Is there glistening yellow, blues, reds, and shiny black inside the green fibrous husk?
Can you hear the wrestle of the wind against the grass?
Can you feel the chill of the breath from the north?
When does the warm blanket lie upon us from the south?
In the first world, natives of this land would strip back layer upon layer of thick green husk until-

They discovered the kernels that appeared to float with an iridescence of earthy red and terracotta matte, a brilliant blue like the edge of their earth near the sea, warm browns like the dirt under their feet, and a shiny black like their daughter’s long lustrous hair.

As hundreds and hundreds of years passed and even thousands, the lighter people from across the sea to the east came ashore. They brought beans and grasses, and fat pigs, and a large yellow kernel that grew bigger than any native maize of its time. For another hundred years or so they grew more and more of this hefty yellow corn in rows and rows until no iridescence was found in a stripped shuck of corn.

Along with them, they brought strong black men and women with wild hair and dried figs to eat on the ships that sailed to our land. The figs they carried had skins thicker than ours and enduring like the oak trees on our plains. They made the black men and women work the rows of maize and other stems, stalks, and vines until they fell to the ground only to get back up again-day in and day out. Meanwhile, the corn got bigger and yellower until it filled the belly of our land.

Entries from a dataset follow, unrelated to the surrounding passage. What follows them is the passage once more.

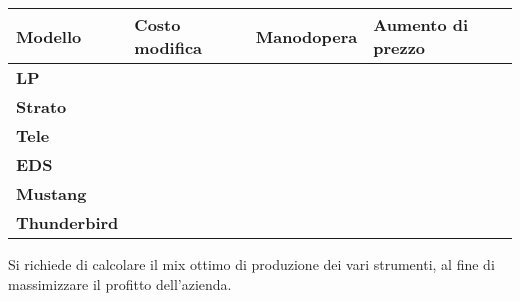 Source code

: \begin{table}[htbp]
\begin{center}
\begin{tabular}{|l|l|l|l|}
\hline
\textbf{Modello}     & \textbf{Costo modifica} & \textbf{Manodopera} & \textbf{Aumento di prezzo} \\ \hline
\textbf{LP}          &                         &                     &					         \\ \hline
\textbf{Strato}      &                         &                     &					         \\ \hline
\textbf{Tele}        &                         &                     &					         \\ \hline
\textbf{EDS}         &                         &                     &					         \\ \hline
\textbf{Mustang}     &                         &                     &					         \\ \hline
\textbf{Thunderbird} &                         &                     &							  \\ \hline     
\end{tabular}
\end{center}
\end{table}

Si richiede di calcolare il mix ottimo di produzione dei vari strumenti, al fine di massimizzare il profitto dell'azienda. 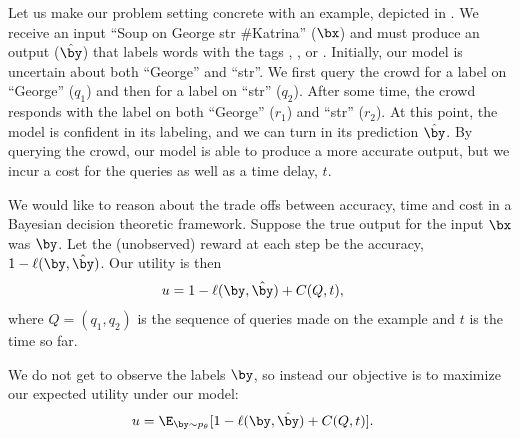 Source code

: Let us make our problem setting concrete with an example, depicted in .
We receive an input ``Soup on George str \#Katrina'' ($\bx$) and must produce an output ($\byt$) that labels words with the tags \scper{}, \scloc{}, \scres{} or \scnone{}.
Initially, our model is uncertain about both ``George'' and ``str''.
We first query the crowd for a label on ``George'' ($q_1$) and then for a label on ``str'' ($q_2$). 
After some time, the crowd responds with the label \scloc{} on both ``George'' ($r_1$) and ``str'' ($r_2$).
At this point, the model is confident in its labeling, and we can turn in its prediction $\byt$.
By querying the crowd, our model is able to produce a more accurate output, but we incur a cost for the queries as well as a time delay, $t$.

We would like to reason about the trade offs between accuracy, time and cost in a Bayesian decision theoretic framework.
Suppose the true output for the input $\bx$ was $\by$.
Let the (unobserved) reward at each step be the accuracy, $1 - \ell(\by, \byt)$.
Our utility is then 
\begin{align*}
u &= 1 - \ell(\by, \byt) + C(Q, t),
\end{align*}
where $Q = (q_1, q_2)$ is the sequence of queries made on the example and $t$ is the time so far.

We do not get to observe the labels $\by$, so instead our objective is to maximize our expected utility under our model:
\begin{align*}
  u &= \E_{\by \sim \p}[1 - \ell(\by, \byt) + C(Q, t)].
\end{align*}

%
%
%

Pigs got bigger and the white man got fatter. 

After some time, a big war broke out where the white and black men were fighting each other with hissing and snapping machines that sounded like the pop in a wildfire. They fought for several years until the black man stopped working in the fields of yellow corn. Meanwhile, we had a harder time finding land to live on and hunt on as the white man pushed us away from our heartland. We settled to the north where the breath was colder and on the edges of the earth where we found shellfish and salmon.

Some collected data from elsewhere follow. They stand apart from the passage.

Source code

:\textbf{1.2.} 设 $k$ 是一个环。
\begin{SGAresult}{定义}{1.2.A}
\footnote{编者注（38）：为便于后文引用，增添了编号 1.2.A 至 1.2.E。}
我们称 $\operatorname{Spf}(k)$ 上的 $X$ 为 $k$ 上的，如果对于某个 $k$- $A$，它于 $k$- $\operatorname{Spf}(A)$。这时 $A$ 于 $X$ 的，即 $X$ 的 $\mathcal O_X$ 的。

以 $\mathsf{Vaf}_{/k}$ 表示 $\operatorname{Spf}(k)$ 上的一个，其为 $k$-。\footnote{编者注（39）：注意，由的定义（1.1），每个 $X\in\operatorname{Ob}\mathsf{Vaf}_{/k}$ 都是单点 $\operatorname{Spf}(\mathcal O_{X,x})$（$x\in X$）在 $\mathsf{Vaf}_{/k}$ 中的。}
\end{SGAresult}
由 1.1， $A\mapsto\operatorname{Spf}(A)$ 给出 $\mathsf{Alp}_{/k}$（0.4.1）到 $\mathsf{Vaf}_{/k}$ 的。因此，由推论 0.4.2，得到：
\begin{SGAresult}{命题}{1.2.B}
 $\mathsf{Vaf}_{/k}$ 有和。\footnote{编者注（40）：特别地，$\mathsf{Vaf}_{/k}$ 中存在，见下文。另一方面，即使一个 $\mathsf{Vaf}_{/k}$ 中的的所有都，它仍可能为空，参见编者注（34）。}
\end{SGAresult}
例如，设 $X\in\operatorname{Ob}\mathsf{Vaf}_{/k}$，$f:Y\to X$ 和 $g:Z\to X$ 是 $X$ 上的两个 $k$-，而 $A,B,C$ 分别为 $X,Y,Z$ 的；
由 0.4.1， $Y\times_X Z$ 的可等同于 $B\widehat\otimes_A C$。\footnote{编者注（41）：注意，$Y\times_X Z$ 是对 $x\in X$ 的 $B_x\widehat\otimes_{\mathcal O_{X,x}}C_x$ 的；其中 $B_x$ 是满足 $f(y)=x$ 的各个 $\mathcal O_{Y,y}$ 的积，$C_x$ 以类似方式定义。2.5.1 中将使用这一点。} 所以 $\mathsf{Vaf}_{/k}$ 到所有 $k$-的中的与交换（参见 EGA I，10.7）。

For some time after the black man left the fields, we heard that the yellow corn began to rot and smell like a dirty swamp with no running rain. During the springtime, we left one of our terracotta brave men behind with the white man because he hurt his leg and could not sit on a horse. He lived with the farmer and saw the problem of rot and loss of yield to the corn. He remembered a medicine man who told him, “when the color of kernels turns all white, our people will die.”

That night he had a vision of his ancestors holding up a human-sized ear of maize with the most illustrious colors emanating from the husk. The tribal leaders danced around a fire passing the huge ear of corn from one member to the next, each one taking a different color kernel and roasting it on the fire. They had a large feast-feeding on the multicolored maize that fed their nations.

The next day, the lame native woke from his powerful dream and had the white farmer take him to the base of the mountains where a few multicolored plants remained. He searched for seeds that spoke of his ancestry as far back as the Pawnee and the Cherokee of the indigenous nations that illuminated the colors of their cloaks, spears, and skies.

He chanted, “take these stalks, pull them from the ground, and restore the maize of color by sprinkling the kernels with care among your sick yellow rows and you will heal the crop.

The white farmer heeded his advice, thanked him, and collected the seeds. The farmer built a small wheeled chariot and attached it to his horses so the disabled native could plant them in designated rows to amplify the colors of his ancestors.

Several months later, new kernels transformed the corrupt yellow kernels into a brilliance of blue, black glass, purple hue, and deep red terracotta matte-announcing stability for the crop and acceptance of his people in the spirit of fall.